Officer Recalde asked appellant to perform a series of field
sobriety tests. The tests were conducted about 150 feet from the
officer’s patrol car and were not recorded by the car’s video
camera, although there was an audio recording of the tests.
Officer Recalde described the tests in his trial testimony.
Officer Recalde first administered the horizontal gaze
nystagmus (HGN) test, which involved an observation of
appellant’s eye movements for nystagmus under three different
conditions. Recalde testified that he observed six out of six
possible “clues” from the test. Officer Recalde testified
appellant’s performance was consistent with being impaired by
alcohol.
Officer Recalde also asked appellant to perform a one-leg
stand test. This test involved appellant standing with heels and
toes together with his arms at his side, raising one leg six inches
off the ground and holding it while Officer Recalde counted until
the officer told him to stop. Appellant tried to perform the test
twice. Both times, he swayed and put his foot down after two
seconds. Officer Recalde testified appellant’s performance was
consistent with being impaired by alcohol.

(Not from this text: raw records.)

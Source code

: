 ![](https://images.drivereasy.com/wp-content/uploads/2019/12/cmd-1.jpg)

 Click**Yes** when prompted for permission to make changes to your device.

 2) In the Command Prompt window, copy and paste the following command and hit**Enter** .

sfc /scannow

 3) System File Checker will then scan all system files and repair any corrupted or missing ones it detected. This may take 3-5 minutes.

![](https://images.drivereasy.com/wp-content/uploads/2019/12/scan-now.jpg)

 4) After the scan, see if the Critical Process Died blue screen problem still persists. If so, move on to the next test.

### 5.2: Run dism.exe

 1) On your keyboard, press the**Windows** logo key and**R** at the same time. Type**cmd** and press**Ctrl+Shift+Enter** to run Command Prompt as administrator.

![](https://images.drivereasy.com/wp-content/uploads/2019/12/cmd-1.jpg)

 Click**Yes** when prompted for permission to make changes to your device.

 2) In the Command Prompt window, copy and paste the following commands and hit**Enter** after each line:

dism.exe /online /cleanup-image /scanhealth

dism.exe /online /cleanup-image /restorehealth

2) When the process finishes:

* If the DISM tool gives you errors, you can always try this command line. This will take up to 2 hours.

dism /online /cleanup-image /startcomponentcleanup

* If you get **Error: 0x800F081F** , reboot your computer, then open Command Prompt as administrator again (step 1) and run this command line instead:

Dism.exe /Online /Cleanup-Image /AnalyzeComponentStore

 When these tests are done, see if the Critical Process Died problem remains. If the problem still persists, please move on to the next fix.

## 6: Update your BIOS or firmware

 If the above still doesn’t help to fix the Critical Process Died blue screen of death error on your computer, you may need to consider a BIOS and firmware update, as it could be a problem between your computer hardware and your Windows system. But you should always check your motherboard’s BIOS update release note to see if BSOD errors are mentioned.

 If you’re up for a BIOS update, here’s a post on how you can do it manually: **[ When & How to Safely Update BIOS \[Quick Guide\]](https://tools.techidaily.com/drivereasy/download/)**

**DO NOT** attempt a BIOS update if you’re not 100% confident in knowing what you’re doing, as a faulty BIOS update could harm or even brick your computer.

Officer Recalde additionally asked appellant to perform a
walk and turn test, which involved walking heel to toe on an
imaginary line. Appellant attempted to get into the starting
5
position for this test but could not. He lost his balance
“numerous” times. When Officer Recalde asked appellant if he
was okay, appellant replied that he was nervous. Officer Recalde
then offered appellant the option of another test, which involved
counting by using his fingers. The officer testified appellant
appeared to have difficulty understanding the instructions for the
test, but was able to perform the test well after two or three tries.
Officer Recalde testified appellant’s performance was consistent
with being impaired by alcohol.
Officer Recalde offered appellant the opportunity to take a
preliminary alcohol screening test and told him he could refuse
the test.6 Appellant refused. “Due to the [appellant] being
involved in a traffic collision, [the officer’s] observations of being
under the influence of alcohol, his odor, his inability to balance on
his feet, and his poor performance on the field sobriety tests,”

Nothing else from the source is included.